*** Opening of RECORD EXCERPTS ***
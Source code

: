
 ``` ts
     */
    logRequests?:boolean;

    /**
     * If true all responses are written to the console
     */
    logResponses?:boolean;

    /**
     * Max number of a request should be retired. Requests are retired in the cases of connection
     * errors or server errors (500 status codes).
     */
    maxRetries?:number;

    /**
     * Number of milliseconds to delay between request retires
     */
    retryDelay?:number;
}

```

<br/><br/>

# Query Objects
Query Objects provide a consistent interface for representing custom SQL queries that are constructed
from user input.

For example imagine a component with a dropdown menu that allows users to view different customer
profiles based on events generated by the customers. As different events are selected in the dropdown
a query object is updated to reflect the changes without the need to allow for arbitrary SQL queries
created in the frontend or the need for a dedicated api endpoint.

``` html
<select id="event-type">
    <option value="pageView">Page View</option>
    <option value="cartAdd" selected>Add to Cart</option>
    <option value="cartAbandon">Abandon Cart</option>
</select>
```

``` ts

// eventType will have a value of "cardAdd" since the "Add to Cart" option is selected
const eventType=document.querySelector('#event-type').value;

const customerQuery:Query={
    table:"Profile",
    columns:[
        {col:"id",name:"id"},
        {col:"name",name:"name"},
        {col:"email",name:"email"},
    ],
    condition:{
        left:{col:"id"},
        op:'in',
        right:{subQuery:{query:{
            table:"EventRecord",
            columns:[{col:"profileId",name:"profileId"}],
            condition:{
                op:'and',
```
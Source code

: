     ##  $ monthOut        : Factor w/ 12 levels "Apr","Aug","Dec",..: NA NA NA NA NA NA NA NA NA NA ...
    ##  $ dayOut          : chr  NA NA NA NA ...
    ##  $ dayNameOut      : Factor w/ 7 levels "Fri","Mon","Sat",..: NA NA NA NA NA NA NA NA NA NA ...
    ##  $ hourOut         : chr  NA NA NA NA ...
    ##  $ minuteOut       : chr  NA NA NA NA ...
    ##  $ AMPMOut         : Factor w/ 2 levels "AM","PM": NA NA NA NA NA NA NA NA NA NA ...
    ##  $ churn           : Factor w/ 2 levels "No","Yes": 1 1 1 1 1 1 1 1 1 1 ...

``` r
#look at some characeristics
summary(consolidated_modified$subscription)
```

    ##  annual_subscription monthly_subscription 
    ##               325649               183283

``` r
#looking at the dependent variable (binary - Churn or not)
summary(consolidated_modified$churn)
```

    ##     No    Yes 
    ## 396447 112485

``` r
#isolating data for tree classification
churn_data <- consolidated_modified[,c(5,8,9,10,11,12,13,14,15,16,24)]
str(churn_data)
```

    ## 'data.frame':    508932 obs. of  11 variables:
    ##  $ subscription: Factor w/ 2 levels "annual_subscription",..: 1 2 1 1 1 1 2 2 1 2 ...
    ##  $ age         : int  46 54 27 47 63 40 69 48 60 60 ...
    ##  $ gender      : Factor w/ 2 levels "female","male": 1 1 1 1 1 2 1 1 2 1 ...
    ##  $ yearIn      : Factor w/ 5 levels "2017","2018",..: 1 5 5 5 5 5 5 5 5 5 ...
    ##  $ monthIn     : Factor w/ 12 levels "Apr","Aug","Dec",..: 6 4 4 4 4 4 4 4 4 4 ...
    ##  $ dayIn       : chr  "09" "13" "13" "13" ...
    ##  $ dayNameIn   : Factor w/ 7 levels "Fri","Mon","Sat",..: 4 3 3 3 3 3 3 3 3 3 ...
*** Close of RECORD EXCERPTS ***
EXERCISE INSTRUCTIONS
In the records above, find the lines holding "Factor". Copy each one.

TASK RESULT
:     ##  $ monthOut        : Factor w/ 12 levels "Apr","Aug","Dec",..: NA NA NA NA NA NA NA NA NA NA ...
    ##  $ dayNameOut      : Factor w/ 7 levels "Fri","Mon","Sat",..: NA NA NA NA NA NA NA NA NA NA ...
    ##  $ AMPMOut         : Factor w/ 2 levels "AM","PM": NA NA NA NA NA NA NA NA NA NA ...
    ##  $ churn           : Factor w/ 2 levels "No","Yes": 1 1 1 1 1 1 1 1 1 1 ...
    ##  $ subscription: Factor w/ 2 levels "annual_subscription",..: 1 2 1 1 1 1 2 2 1 2 ...
    ##  $ gender      : Factor w/ 2 levels "female","male": 1 1 1 1 1 2 1 1 2 1 ...
    ##  $ yearIn      : Factor w/ 5 levels "2017","2018",..: 1 5 5 5 5 5 5 5 5 5 ...
    ##  $ monthIn     : Factor w/ 12 levels "Apr","Aug","Dec",..: 6 4 4 4 4 4 4 4 4 4 ...
    ##  $ dayNameIn   : Factor w/ 7 levels "Fri","Mon","Sat",..: 4 3 3 3 3 3 3 3 3 3 ...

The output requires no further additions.